> **Exercise**:
Beneath this line are the data; copy exactly the part of them that opens with the line containing "The example starts" and closes with the line containing "Exibe ou configura interfaces de rede.", and only that part.

Stored data
%%

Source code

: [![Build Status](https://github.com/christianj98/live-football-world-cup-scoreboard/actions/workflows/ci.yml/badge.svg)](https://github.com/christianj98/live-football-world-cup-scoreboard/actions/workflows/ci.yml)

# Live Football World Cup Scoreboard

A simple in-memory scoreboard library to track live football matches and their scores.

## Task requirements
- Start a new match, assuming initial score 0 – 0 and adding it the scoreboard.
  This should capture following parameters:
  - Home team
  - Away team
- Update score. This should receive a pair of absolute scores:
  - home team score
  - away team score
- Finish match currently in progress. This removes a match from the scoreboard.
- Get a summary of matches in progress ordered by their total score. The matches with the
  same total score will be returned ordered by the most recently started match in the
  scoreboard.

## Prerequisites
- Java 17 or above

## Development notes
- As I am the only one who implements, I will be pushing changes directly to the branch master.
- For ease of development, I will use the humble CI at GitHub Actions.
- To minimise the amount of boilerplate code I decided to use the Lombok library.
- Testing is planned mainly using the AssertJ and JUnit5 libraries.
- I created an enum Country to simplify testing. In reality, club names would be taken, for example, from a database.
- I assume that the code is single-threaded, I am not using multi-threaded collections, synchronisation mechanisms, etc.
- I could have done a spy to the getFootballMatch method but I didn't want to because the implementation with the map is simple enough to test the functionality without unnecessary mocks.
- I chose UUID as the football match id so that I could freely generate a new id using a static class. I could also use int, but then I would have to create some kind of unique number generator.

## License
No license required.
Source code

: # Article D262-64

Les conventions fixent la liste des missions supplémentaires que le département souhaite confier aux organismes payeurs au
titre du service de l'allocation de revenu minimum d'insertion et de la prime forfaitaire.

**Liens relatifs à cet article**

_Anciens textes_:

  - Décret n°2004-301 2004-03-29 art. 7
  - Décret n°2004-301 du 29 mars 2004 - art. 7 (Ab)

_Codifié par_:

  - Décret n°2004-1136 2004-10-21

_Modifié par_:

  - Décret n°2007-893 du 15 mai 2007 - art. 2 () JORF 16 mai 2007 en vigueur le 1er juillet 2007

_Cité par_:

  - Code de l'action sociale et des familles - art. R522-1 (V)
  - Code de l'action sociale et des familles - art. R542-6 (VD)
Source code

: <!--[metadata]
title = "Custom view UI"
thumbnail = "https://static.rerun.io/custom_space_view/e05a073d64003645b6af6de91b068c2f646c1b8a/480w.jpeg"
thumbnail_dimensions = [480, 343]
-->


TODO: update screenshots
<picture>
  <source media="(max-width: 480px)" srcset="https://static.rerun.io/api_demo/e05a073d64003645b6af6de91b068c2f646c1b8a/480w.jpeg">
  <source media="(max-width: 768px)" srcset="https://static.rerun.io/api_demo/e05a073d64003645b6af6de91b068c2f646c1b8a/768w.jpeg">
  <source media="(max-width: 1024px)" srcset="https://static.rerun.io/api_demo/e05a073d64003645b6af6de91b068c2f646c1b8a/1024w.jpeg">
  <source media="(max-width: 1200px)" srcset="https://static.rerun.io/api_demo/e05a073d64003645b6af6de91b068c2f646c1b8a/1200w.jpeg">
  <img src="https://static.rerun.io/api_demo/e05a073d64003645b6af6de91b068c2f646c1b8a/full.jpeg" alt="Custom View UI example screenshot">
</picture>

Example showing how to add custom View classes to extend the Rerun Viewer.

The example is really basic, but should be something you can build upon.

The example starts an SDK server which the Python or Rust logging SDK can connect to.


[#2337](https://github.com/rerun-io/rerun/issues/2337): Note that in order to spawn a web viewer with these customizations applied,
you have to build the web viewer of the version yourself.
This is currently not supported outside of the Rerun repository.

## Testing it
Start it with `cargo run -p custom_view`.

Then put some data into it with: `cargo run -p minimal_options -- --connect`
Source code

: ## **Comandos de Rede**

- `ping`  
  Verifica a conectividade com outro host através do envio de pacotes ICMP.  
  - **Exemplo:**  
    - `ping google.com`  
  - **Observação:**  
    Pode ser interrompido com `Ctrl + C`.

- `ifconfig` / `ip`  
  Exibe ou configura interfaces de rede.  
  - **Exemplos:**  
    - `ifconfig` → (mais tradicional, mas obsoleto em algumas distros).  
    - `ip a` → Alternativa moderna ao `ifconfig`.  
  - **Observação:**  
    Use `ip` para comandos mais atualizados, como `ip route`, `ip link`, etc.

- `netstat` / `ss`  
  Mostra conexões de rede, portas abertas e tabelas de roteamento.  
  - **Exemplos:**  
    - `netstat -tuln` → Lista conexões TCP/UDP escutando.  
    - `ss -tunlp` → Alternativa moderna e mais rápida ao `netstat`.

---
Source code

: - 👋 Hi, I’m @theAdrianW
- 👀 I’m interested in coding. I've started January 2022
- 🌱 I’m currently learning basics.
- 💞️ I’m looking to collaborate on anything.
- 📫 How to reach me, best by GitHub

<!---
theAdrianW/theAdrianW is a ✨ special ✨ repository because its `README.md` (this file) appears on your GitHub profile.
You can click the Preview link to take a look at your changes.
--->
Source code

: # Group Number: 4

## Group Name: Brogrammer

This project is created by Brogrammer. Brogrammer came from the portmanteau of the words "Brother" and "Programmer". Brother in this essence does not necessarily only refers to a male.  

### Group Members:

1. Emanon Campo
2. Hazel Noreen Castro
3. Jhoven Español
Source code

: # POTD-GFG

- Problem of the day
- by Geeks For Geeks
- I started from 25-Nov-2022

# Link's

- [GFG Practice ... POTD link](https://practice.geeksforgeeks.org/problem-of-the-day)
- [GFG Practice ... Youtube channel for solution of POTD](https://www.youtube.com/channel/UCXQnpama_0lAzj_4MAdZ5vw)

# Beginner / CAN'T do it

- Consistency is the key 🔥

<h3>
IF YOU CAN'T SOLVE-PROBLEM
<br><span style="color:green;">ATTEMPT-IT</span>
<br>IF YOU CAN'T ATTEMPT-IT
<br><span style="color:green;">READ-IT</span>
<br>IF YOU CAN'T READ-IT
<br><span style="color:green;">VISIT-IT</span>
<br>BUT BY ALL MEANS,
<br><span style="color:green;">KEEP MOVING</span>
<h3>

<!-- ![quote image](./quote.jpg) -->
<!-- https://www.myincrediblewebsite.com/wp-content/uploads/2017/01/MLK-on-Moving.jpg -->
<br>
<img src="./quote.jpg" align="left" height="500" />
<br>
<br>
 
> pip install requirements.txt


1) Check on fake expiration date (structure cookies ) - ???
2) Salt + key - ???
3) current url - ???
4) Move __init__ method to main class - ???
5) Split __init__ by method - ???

%%

> **Response to this task**:
The example starts an SDK server which the Python or Rust logging SDK can connect to.


[#2337](https://github.com/rerun-io/rerun/issues/2337): Note that in order to spawn a web viewer with these customizations applied,
you have to build the web viewer of the version yourself.
This is currently not supported outside of the Rerun repository.

## Testing it
Start it with `cargo run -p custom_view`.

Then put some data into it with: `cargo run -p minimal_options -- --connect`
Source code

: ## **Comandos de Rede**

- `ping`  
  Verifica a conectividade com outro host através do envio de pacotes ICMP.  
  - **Exemplo:**  
    - `ping google.com`  
  - **Observação:**  
    Pode ser interrompido com `Ctrl + C`.

- `ifconfig` / `ip`  
  Exibe ou configura interfaces de rede.  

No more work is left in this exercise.